As Ronald J. Knapp says in his book Beyond Endurance, although he can imagine what it’s like to lose a child, he “can draw away from it and the ‘experience’…[and it] becomes a simple exercise of the mind, a large step away from the real world…But persons who have actually lost a child cannot pull themselves free…They must face this grueling, gut-wrenching reality every hour, every minute, every second of every day. There is no place to run, no place to hide (18).” (http://onewomansperspective02.wordpress.com/2011/11/27/book-review-beyond-endurance-when-a-child-dies-by-ronald-j-knapp/)

People can imagine what it’s like to lose a child, but, in the end, they can go home and hug their children. Those of us who have lost a child cannot. Good essay, though!
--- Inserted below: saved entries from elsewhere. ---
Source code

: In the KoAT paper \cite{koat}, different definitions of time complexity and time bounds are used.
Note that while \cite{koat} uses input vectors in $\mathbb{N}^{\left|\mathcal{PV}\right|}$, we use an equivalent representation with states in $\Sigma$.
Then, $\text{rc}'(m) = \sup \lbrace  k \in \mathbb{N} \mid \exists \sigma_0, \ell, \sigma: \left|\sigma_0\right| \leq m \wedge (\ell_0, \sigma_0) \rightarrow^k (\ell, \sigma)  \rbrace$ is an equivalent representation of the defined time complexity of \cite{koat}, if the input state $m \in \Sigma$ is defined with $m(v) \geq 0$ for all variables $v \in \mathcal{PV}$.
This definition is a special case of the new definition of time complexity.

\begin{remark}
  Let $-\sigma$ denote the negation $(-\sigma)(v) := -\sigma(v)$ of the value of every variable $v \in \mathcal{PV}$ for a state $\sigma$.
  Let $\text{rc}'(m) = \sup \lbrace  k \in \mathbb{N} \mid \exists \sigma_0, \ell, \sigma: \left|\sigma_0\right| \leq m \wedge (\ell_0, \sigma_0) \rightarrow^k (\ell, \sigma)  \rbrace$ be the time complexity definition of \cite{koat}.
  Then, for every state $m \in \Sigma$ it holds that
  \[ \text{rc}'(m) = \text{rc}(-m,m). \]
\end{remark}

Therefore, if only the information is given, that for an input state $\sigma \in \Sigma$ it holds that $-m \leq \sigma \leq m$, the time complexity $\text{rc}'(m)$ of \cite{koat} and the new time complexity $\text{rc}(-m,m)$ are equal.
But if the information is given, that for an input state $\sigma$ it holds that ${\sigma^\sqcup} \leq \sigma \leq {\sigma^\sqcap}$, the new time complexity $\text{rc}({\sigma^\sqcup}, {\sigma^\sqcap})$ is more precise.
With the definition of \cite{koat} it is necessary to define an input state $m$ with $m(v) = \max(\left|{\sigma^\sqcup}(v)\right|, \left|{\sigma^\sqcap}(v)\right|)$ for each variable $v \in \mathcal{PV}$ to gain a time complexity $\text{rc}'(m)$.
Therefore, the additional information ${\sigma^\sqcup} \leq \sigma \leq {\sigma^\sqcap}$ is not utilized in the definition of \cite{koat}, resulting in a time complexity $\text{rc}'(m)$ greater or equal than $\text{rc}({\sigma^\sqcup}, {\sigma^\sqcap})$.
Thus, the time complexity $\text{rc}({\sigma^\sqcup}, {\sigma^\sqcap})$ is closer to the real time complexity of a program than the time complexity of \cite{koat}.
Originally posted on Life Behind My Neon Picket Fence:

The following is written by a father who lost his son, but it may as well be written by me or anyone else who has ever lost a child:

You say it’s time for me to “move on” in my grief. Perhaps you’re right or perhaps you just don’t realize what you’re asking. So, why don’t you try this little exercise and maybe it will help you get a better perspective on what I am going through. To make this really hit home for you it should be practiced for at least 24 hours. The longer the better; but, we do not have that long, so we will do it for 10 minutes. Don’t blow this off as a stupid idea. It works along the same lines as blindfolding yourself to experience being without sight.
First of all, think about your child.
I want you to try to imagine the…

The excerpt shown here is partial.